Remove AMQP backpressure test expectation #14007

ansd · 2025-06-02T17:28:29Z

Test case tcp_back_pressure_rabbitmq_internal_flow_quorum_queue succeeds
consistently locally on macOS and fails consistently in CI since 30 May
2025.

CI also shows a test failure instance of tcp_back_pressure_rabbitmq_internal_flow_classic_queue, albeit much rearer.

This test case succeeds in CI when using ubuntu-22.04 but fails with ubuntu-24.04.
Even before 30 May 2025, ubuntu-24.04 was used. However the GitHub runner
version was updated from Version: 20250511.1.0 to Version: 20250527.1.0
which presumably started to cause this test to fail.
This hypothesis cannot be validated because the GitHub actions
definitions YAML file doesn't provide a means to configure this version.

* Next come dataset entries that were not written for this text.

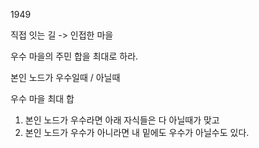 1949

직접 잇는 길 -> 인접한 마을

우수 마을의 주민 합을 최대로 하라.

본인 노드가 우수일때 / 아닐때

우수 마을 최대 합

1. 본인 노드가 우수라면
    아래 자식들은 다 아닐때가 맞고
2. 본인 노드가 우수가 아니라면
    내 밑에도 우수가 아닐수도 있다.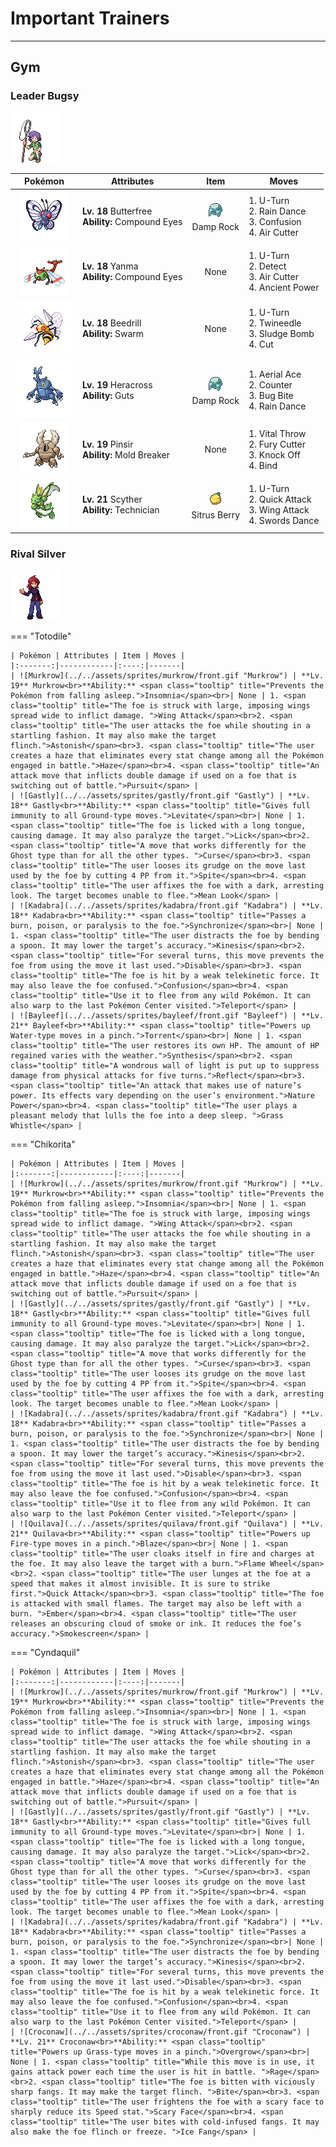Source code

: # Important Trainers


---

## Gym

### Leader Bugsy

![Leader Bugsy](../../assets/important_trainers/bugsy.png "Leader Bugsy")

| Pokémon | Attributes | Item | Moves |
|:-------:|------------|:----:|-------|
| ![Butterfree](../../assets/sprites/butterfree/front.gif "Butterfree") | **Lv. 18** Butterfree<br>**Ability:** <span class="tooltip" title="The Pokémon’s accuracy is boosted.">Compound Eyes</span><br>| ![Damp Rock](../../assets/items/damp_rock.png "Damp Rock")<br><span class="tooltip" title="A Pokémon held item that extends the duration of the move Rain Dance used by the holder.">Damp Rock</span> | 1. <span class="tooltip" title="After making its attack, the user rushes back to switch places with a party Pokémon in waiting.">U-Turn</span><br>2. <span class="tooltip" title="The user summons a heavy rain that falls for five turns, powering up Water- type moves.">Rain Dance</span><br>3. <span class="tooltip" title="The foe is hit by a weak telekinetic force. It may also leave the foe confused.">Confusion</span><br>4. <span class="tooltip" title="The user launches razorlike wind to slash the foe. It has a high critical-hit ratio.">Air Cutter</span> |
| ![Yanma](../../assets/sprites/yanma/front.gif "Yanma") | **Lv. 18** Yanma<br>**Ability:** <span class="tooltip" title="The Pokémon’s accuracy is boosted.">Compound Eyes</span><br>| None | 1. <span class="tooltip" title="After making its attack, the user rushes back to switch places with a party Pokémon in waiting.">U-Turn</span><br>2. <span class="tooltip" title="It enables the user to evade all attacks. Its chance of failing rises if it is used in succession.">Detect</span><br>3. <span class="tooltip" title="The user launches razorlike wind to slash the foe. It has a high critical-hit ratio.">Air Cutter</span><br>4. <span class="tooltip" title="The user attacks with a prehistoric power. It may also raise all the user’s stats at once.">Ancient Power</span> |
| ![Beedrill](../../assets/sprites/beedrill/front.gif "Beedrill") | **Lv. 18** Beedrill<br>**Ability:** <span class="tooltip" title="Powers up Bug-type moves in a pinch.">Swarm</span><br>| None | 1. <span class="tooltip" title="After making its attack, the user rushes back to switch places with a party Pokémon in waiting.">U-Turn</span><br>2. <span class="tooltip" title="The foe is stabbed twice by a pair of stingers. It may also poison the target.">Twineedle</span><br>3. <span class="tooltip" title="The user attacks by hurling filthy sludge at the foe. It may also poison the target.">Sludge Bomb</span><br>4. <span class="tooltip" title="The foe is cut with a scythe or a claw. It can also be used to cut down thin trees.">Cut</span> |
| ![Heracross](../../assets/sprites/heracross/front.gif "Heracross") | **Lv. 19** Heracross<br>**Ability:** <span class="tooltip" title="Boosts Attack if there is a status problem.">Guts</span><br>| ![Damp Rock](../../assets/items/damp_rock.png "Damp Rock")<br><span class="tooltip" title="A Pokémon held item that extends the duration of the move Rain Dance used by the holder.">Damp Rock</span> | 1. <span class="tooltip" title="The user confounds the foe with speed, then slashes. The attack lands without fail.">Aerial Ace</span><br>2. <span class="tooltip" title="A retaliation move that counters any physical attack, inflicting double the damage taken.">Counter</span><br>3. <span class="tooltip" title="The user bites the foe. If the foe is holding a Berry, the user eats it and gains its effect.">Bug Bite</span><br>4. <span class="tooltip" title="The user summons a heavy rain that falls for five turns, powering up Water- type moves.">Rain Dance</span> |
| ![Pinsir](../../assets/sprites/pinsir/front.gif "Pinsir") | **Lv. 19** Pinsir<br>**Ability:** <span class="tooltip" title="Moves can be used regardless of abilities.">Mold Breaker</span><br>| None | 1. <span class="tooltip" title="The user allows the foe to attack first. In return, this throw move is guaranteed not to miss.">Vital Throw</span><br>2. <span class="tooltip" title="The foe is slashed with scythes or claws. Its power increases if it hits in succession.">Fury Cutter</span><br>3. <span class="tooltip" title="The user slaps down the foe’s held item, preventing the item from being used during the battle.">Knock Off</span><br>4. <span class="tooltip" title="A long body or tentacles are used to bind and squeeze the foe for two to five turns.">Bind</span> |
| ![Scyther](../../assets/sprites/scyther/front.gif "Scyther") | **Lv. 21** Scyther<br>**Ability:** <span class="tooltip" title="Powers up the Pokémon’s weaker moves.">Technician</span><br>| ![Sitrus Berry](../../assets/items/sitrus_berry.png "Sitrus Berry")<br><span class="tooltip" title="It may be used or held by a Pokémon to heal the user’s HP a little.">Sitrus Berry</span> | 1. <span class="tooltip" title="After making its attack, the user rushes back to switch places with a party Pokémon in waiting.">U-Turn</span><br>2. <span class="tooltip" title="The user lunges at the foe at a speed that makes it almost invisible. It is sure to strike first.">Quick Attack</span><br>3. <span class="tooltip" title="The foe is struck with large, imposing wings spread wide to inflict damage. ">Wing Attack</span><br>4. <span class="tooltip" title="A frenetic dance to uplift the fighting spirit. It sharply raises the user’s Attack stat.">Swords Dance</span> |


### Rival Silver

![Rival Silver](../../assets/important_trainers/silver.png "Rival Silver")

=== "Totodile"

	| Pokémon | Attributes | Item | Moves |
	|:-------:|------------|:----:|-------|
	| ![Murkrow](../../assets/sprites/murkrow/front.gif "Murkrow") | **Lv. 19** Murkrow<br>**Ability:** <span class="tooltip" title="Prevents the Pokémon from falling asleep.">Insomnia</span><br>| None | 1. <span class="tooltip" title="The foe is struck with large, imposing wings spread wide to inflict damage. ">Wing Attack</span><br>2. <span class="tooltip" title="The user attacks the foe while shouting in a startling fashion. It may also make the target flinch.">Astonish</span><br>3. <span class="tooltip" title="The user creates a haze that eliminates every stat change among all the Pokémon engaged in battle.">Haze</span><br>4. <span class="tooltip" title="An attack move that inflicts double damage if used on a foe that is switching out of battle.">Pursuit</span> |
	| ![Gastly](../../assets/sprites/gastly/front.gif "Gastly") | **Lv. 18** Gastly<br>**Ability:** <span class="tooltip" title="Gives full immunity to all Ground-type moves.">Levitate</span><br>| None | 1. <span class="tooltip" title="The foe is licked with a long tongue, causing damage. It may also paralyze the target.">Lick</span><br>2. <span class="tooltip" title="A move that works differently for the Ghost type than for all the other types. ">Curse</span><br>3. <span class="tooltip" title="The user looses its grudge on the move last used by the foe by cutting 4 PP from it.">Spite</span><br>4. <span class="tooltip" title="The user affixes the foe with a dark, arresting look. The target becomes unable to flee.">Mean Look</span> |
	| ![Kadabra](../../assets/sprites/kadabra/front.gif "Kadabra") | **Lv. 18** Kadabra<br>**Ability:** <span class="tooltip" title="Passes a burn, poison, or paralysis to the foe.">Synchronize</span><br>| None | 1. <span class="tooltip" title="The user distracts the foe by bending a spoon. It may lower the target’s accuracy.">Kinesis</span><br>2. <span class="tooltip" title="For several turns, this move prevents the foe from using the move it last used.">Disable</span><br>3. <span class="tooltip" title="The foe is hit by a weak telekinetic force. It may also leave the foe confused.">Confusion</span><br>4. <span class="tooltip" title="Use it to flee from any wild Pokémon. It can also warp to the last Pokémon Center visited.">Teleport</span> |
	| ![Bayleef](../../assets/sprites/bayleef/front.gif "Bayleef") | **Lv. 21** Bayleef<br>**Ability:** <span class="tooltip" title="Powers up Water-type moves in a pinch.">Torrent</span><br>| None | 1. <span class="tooltip" title="The user restores its own HP. The amount of HP regained varies with the weather.">Synthesis</span><br>2. <span class="tooltip" title="A wondrous wall of light is put up to suppress damage from physical attacks for five turns.">Reflect</span><br>3. <span class="tooltip" title="An attack that makes use of nature’s power. Its effects vary depending on the user’s environment.">Nature Power</span><br>4. <span class="tooltip" title="The user plays a pleasant melody that lulls the foe into a deep sleep. ">Grass Whistle</span> |
	
=== "Chikorita"

	| Pokémon | Attributes | Item | Moves |
	|:-------:|------------|:----:|-------|
	| ![Murkrow](../../assets/sprites/murkrow/front.gif "Murkrow") | **Lv. 19** Murkrow<br>**Ability:** <span class="tooltip" title="Prevents the Pokémon from falling asleep.">Insomnia</span><br>| None | 1. <span class="tooltip" title="The foe is struck with large, imposing wings spread wide to inflict damage. ">Wing Attack</span><br>2. <span class="tooltip" title="The user attacks the foe while shouting in a startling fashion. It may also make the target flinch.">Astonish</span><br>3. <span class="tooltip" title="The user creates a haze that eliminates every stat change among all the Pokémon engaged in battle.">Haze</span><br>4. <span class="tooltip" title="An attack move that inflicts double damage if used on a foe that is switching out of battle.">Pursuit</span> |
	| ![Gastly](../../assets/sprites/gastly/front.gif "Gastly") | **Lv. 18** Gastly<br>**Ability:** <span class="tooltip" title="Gives full immunity to all Ground-type moves.">Levitate</span><br>| None | 1. <span class="tooltip" title="The foe is licked with a long tongue, causing damage. It may also paralyze the target.">Lick</span><br>2. <span class="tooltip" title="A move that works differently for the Ghost type than for all the other types. ">Curse</span><br>3. <span class="tooltip" title="The user looses its grudge on the move last used by the foe by cutting 4 PP from it.">Spite</span><br>4. <span class="tooltip" title="The user affixes the foe with a dark, arresting look. The target becomes unable to flee.">Mean Look</span> |
	| ![Kadabra](../../assets/sprites/kadabra/front.gif "Kadabra") | **Lv. 18** Kadabra<br>**Ability:** <span class="tooltip" title="Passes a burn, poison, or paralysis to the foe.">Synchronize</span><br>| None | 1. <span class="tooltip" title="The user distracts the foe by bending a spoon. It may lower the target’s accuracy.">Kinesis</span><br>2. <span class="tooltip" title="For several turns, this move prevents the foe from using the move it last used.">Disable</span><br>3. <span class="tooltip" title="The foe is hit by a weak telekinetic force. It may also leave the foe confused.">Confusion</span><br>4. <span class="tooltip" title="Use it to flee from any wild Pokémon. It can also warp to the last Pokémon Center visited.">Teleport</span> |
	| ![Quilava](../../assets/sprites/quilava/front.gif "Quilava") | **Lv. 21** Quilava<br>**Ability:** <span class="tooltip" title="Powers up Fire-type moves in a pinch.">Blaze</span><br>| None | 1. <span class="tooltip" title="The user cloaks itself in fire and charges at the foe. It may also leave the target with a burn.">Flame Wheel</span><br>2. <span class="tooltip" title="The user lunges at the foe at a speed that makes it almost invisible. It is sure to strike first.">Quick Attack</span><br>3. <span class="tooltip" title="The foe is attacked with small flames. The target may also be left with a burn. ">Ember</span><br>4. <span class="tooltip" title="The user releases an obscuring cloud of smoke or ink. It reduces the foe’s accuracy.">Smokescreen</span> |
	
=== "Cyndaquil"

	| Pokémon | Attributes | Item | Moves |
	|:-------:|------------|:----:|-------|
	| ![Murkrow](../../assets/sprites/murkrow/front.gif "Murkrow") | **Lv. 19** Murkrow<br>**Ability:** <span class="tooltip" title="Prevents the Pokémon from falling asleep.">Insomnia</span><br>| None | 1. <span class="tooltip" title="The foe is struck with large, imposing wings spread wide to inflict damage. ">Wing Attack</span><br>2. <span class="tooltip" title="The user attacks the foe while shouting in a startling fashion. It may also make the target flinch.">Astonish</span><br>3. <span class="tooltip" title="The user creates a haze that eliminates every stat change among all the Pokémon engaged in battle.">Haze</span><br>4. <span class="tooltip" title="An attack move that inflicts double damage if used on a foe that is switching out of battle.">Pursuit</span> |
	| ![Gastly](../../assets/sprites/gastly/front.gif "Gastly") | **Lv. 18** Gastly<br>**Ability:** <span class="tooltip" title="Gives full immunity to all Ground-type moves.">Levitate</span><br>| None | 1. <span class="tooltip" title="The foe is licked with a long tongue, causing damage. It may also paralyze the target.">Lick</span><br>2. <span class="tooltip" title="A move that works differently for the Ghost type than for all the other types. ">Curse</span><br>3. <span class="tooltip" title="The user looses its grudge on the move last used by the foe by cutting 4 PP from it.">Spite</span><br>4. <span class="tooltip" title="The user affixes the foe with a dark, arresting look. The target becomes unable to flee.">Mean Look</span> |
	| ![Kadabra](../../assets/sprites/kadabra/front.gif "Kadabra") | **Lv. 18** Kadabra<br>**Ability:** <span class="tooltip" title="Passes a burn, poison, or paralysis to the foe.">Synchronize</span><br>| None | 1. <span class="tooltip" title="The user distracts the foe by bending a spoon. It may lower the target’s accuracy.">Kinesis</span><br>2. <span class="tooltip" title="For several turns, this move prevents the foe from using the move it last used.">Disable</span><br>3. <span class="tooltip" title="The foe is hit by a weak telekinetic force. It may also leave the foe confused.">Confusion</span><br>4. <span class="tooltip" title="Use it to flee from any wild Pokémon. It can also warp to the last Pokémon Center visited.">Teleport</span> |
	| ![Croconaw](../../assets/sprites/croconaw/front.gif "Croconaw") | **Lv. 21** Croconaw<br>**Ability:** <span class="tooltip" title="Powers up Grass-type moves in a pinch.">Overgrow</span><br>| None | 1. <span class="tooltip" title="While this move is in use, it gains attack power each time the user is hit in battle. ">Rage</span><br>2. <span class="tooltip" title="The foe is bitten with viciously sharp fangs. It may make the target flinch. ">Bite</span><br>3. <span class="tooltip" title="The user frightens the foe with a scary face to sharply reduce its Speed stat.">Scary Face</span><br>4. <span class="tooltip" title="The user bites with cold-infused fangs. It may also make the foe flinch or freeze. ">Ice Fang</span> |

File images/ubuntu/Ubuntu2404-Readme.md in actions/runner-images@ubuntu24/20250511.1...ubuntu24/20250527.1 shows the diff.
The most notable changes are probably the kernel version change from Kernel Version: 6.11.0-1013-azure to Kernel Version: 6.11.0-1015-azure and some changes to file images/ubuntu/scripts/build/configure-environment.sh

There seem to be no RabbitMQ related changes causing this test to fail
because this test also fails with an older RabbitMQ version with the new runner
Version: 20250527.1.0.

Neither meck nor inet:setopts(Socket, [{active, once}]) cause the
test failure because the test also fails with the former
erlang:suspend_process/1 and erlang:resume_process/1.

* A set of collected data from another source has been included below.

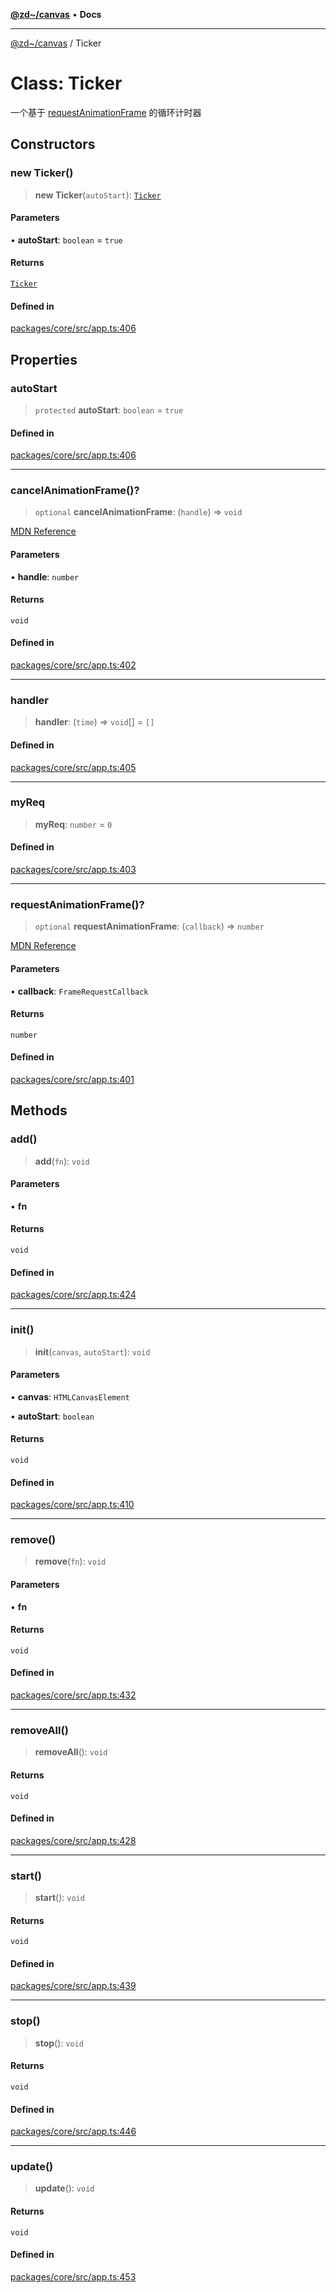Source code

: [**@zd~/canvas**](../README.md) • **Docs**

***

[@zd~/canvas](../README.md) / Ticker

# Class: Ticker

一个基于 [requestAnimationFrame](https://developer.mozilla.org/zh-CN/docs/Web/API/Window/requestAnimationFrame) 的循环计时器

## Constructors

### new Ticker()

> **new Ticker**(`autoStart`): [`Ticker`](Ticker.md)

#### Parameters

• **autoStart**: `boolean` = `true`

#### Returns

[`Ticker`](Ticker.md)

#### Defined in

[packages/core/src/app.ts:406](https://github.com/zhuddan/canvas/blob/c11ee44ae428df81cce04f84fbeb069a37e4f15c/packages/core/src/app.ts#L406)

## Properties

### autoStart

> `protected` **autoStart**: `boolean` = `true`

#### Defined in

[packages/core/src/app.ts:406](https://github.com/zhuddan/canvas/blob/c11ee44ae428df81cce04f84fbeb069a37e4f15c/packages/core/src/app.ts#L406)

***

### cancelAnimationFrame()?

> `optional` **cancelAnimationFrame**: (`handle`) => `void`

[MDN Reference](https://developer.mozilla.org/docs/Web/API/DedicatedWorkerGlobalScope/cancelAnimationFrame)

#### Parameters

• **handle**: `number`

#### Returns

`void`

#### Defined in

[packages/core/src/app.ts:402](https://github.com/zhuddan/canvas/blob/c11ee44ae428df81cce04f84fbeb069a37e4f15c/packages/core/src/app.ts#L402)

***

### handler

> **handler**: (`time`) => `void`[] = `[]`

#### Defined in

[packages/core/src/app.ts:405](https://github.com/zhuddan/canvas/blob/c11ee44ae428df81cce04f84fbeb069a37e4f15c/packages/core/src/app.ts#L405)

***

### myReq

> **myReq**: `number` = `0`

#### Defined in

[packages/core/src/app.ts:403](https://github.com/zhuddan/canvas/blob/c11ee44ae428df81cce04f84fbeb069a37e4f15c/packages/core/src/app.ts#L403)

***

### requestAnimationFrame()?

> `optional` **requestAnimationFrame**: (`callback`) => `number`

[MDN Reference](https://developer.mozilla.org/docs/Web/API/DedicatedWorkerGlobalScope/requestAnimationFrame)

#### Parameters

• **callback**: `FrameRequestCallback`

#### Returns

`number`

#### Defined in

[packages/core/src/app.ts:401](https://github.com/zhuddan/canvas/blob/c11ee44ae428df81cce04f84fbeb069a37e4f15c/packages/core/src/app.ts#L401)

## Methods

### add()

> **add**(`fn`): `void`

#### Parameters

• **fn**

#### Returns

`void`

#### Defined in

[packages/core/src/app.ts:424](https://github.com/zhuddan/canvas/blob/c11ee44ae428df81cce04f84fbeb069a37e4f15c/packages/core/src/app.ts#L424)

***

### init()

> **init**(`canvas`, `autoStart`): `void`

#### Parameters

• **canvas**: `HTMLCanvasElement`

• **autoStart**: `boolean`

#### Returns

`void`

#### Defined in

[packages/core/src/app.ts:410](https://github.com/zhuddan/canvas/blob/c11ee44ae428df81cce04f84fbeb069a37e4f15c/packages/core/src/app.ts#L410)

***

### remove()

> **remove**(`fn`): `void`

#### Parameters

• **fn**

#### Returns

`void`

#### Defined in

[packages/core/src/app.ts:432](https://github.com/zhuddan/canvas/blob/c11ee44ae428df81cce04f84fbeb069a37e4f15c/packages/core/src/app.ts#L432)

***

### removeAll()

> **removeAll**(): `void`

#### Returns

`void`

#### Defined in

[packages/core/src/app.ts:428](https://github.com/zhuddan/canvas/blob/c11ee44ae428df81cce04f84fbeb069a37e4f15c/packages/core/src/app.ts#L428)

***

### start()

> **start**(): `void`

#### Returns

`void`

#### Defined in

[packages/core/src/app.ts:439](https://github.com/zhuddan/canvas/blob/c11ee44ae428df81cce04f84fbeb069a37e4f15c/packages/core/src/app.ts#L439)

***

### stop()

> **stop**(): `void`

#### Returns

`void`

#### Defined in

[packages/core/src/app.ts:446](https://github.com/zhuddan/canvas/blob/c11ee44ae428df81cce04f84fbeb069a37e4f15c/packages/core/src/app.ts#L446)

***

### update()

> **update**(): `void`

#### Returns

`void`

#### Defined in

[packages/core/src/app.ts:453](https://github.com/zhuddan/canvas/blob/c11ee44ae428df81cce04f84fbeb069a37e4f15c/packages/core/src/app.ts#L453)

The test fails due to the following timeout in the writer proc on the
server:

** Last message in was {'$gen_cast',
                           {send_command,<0.760.0>,0,
                               {'v1_0.transfer',
                                   {uint,3},
                                   {uint,2211},
                                   {binary,<<0,0,8,162>>},
                                   {uint,0},
                                   true,undefined,undefined,undefined,
                                   undefined,undefined,undefined},
                               <<"xxxxxxxxxxxxxxxxxxxxxxxxxxxxxxxxxxxxxxxxxxxxxxxxxxxxxxxxxxxxxxxxxxxxxxxxxxxxxxxxxxxxxxxxxxxxxxxxxxxxxxxxxxxxxxxxxxxxxxxxxxxxxxxxxxxxxxxxxxxxxxxxxxxxxxxxxxxxxxxxxxxxxxxxxxxxxxxxxxxxxxxxxxxxxxxxxxxxxxxxxxxxxxxxxxxxxxxxxxxxxxxxxxxxxxxxxxxxxxxxxxxxxxxxxxxxxxxxxxxxxxxxxxxxxxxxxxxxxxxxxxxxxxxxxxxxxxxxxxxxxxxxxxxxxxxxxxxxxxxxxxxxxxxxxxxxxxxxxxxxxxxxxxxxxxxxxxxxxxxxxxxxxxxxxxxxxxxxxxxxxxxxxxxxxxxxxxxxxxxxxxxxxxxxxxxxxxxxxxxxxxxxxxxxxxxxxxxxxxxxxxxxxxxxxxxxxxxxxxxxxxxxxxxxxxxxxxxxxxxxxxxxxxxxxxxxxxxxxxxxxxxxxxxxxxxxxxxxxxxxxxxxxxxxxxxxxxx">>}}
** When Server state == #{pending => 3510,socket => #Port<0.49>,
                          reader => <0.755.0>,
                          monitored_sessions => [<0.760.0>],
                          pending_size => 3510}
** Reason for termination ==
** {{writer,send_failed,timeout},
    [{rabbit_amqp_writer,flush,1,
                         [{file,"src/rabbit_amqp_writer.erl"},{line,250}]},
     {rabbit_amqp_writer,handle_cast,2,
                         [{file,"src/rabbit_amqp_writer.erl"},{line,106}]},
     {gen_server,try_handle_cast,3,[{file,"gen_server.erl"},{line,2371}]},
     {gen_server,handle_msg,6,[{file,"gen_server.erl"},{line,2433}]},
     {proc_lib,init_p_do_apply,3,[{file,"proc_lib.erl"},{line,329}]}]}

Even after the CT test case resumes consumption,
the server still times out writing to the socket. The Wireshark capture validates that there is no logic error on the server: The TCP window of the receiving client is full for 30 seconds, the client doesn't receive fast enough, hence the server times out writing to the socket and closes the connection.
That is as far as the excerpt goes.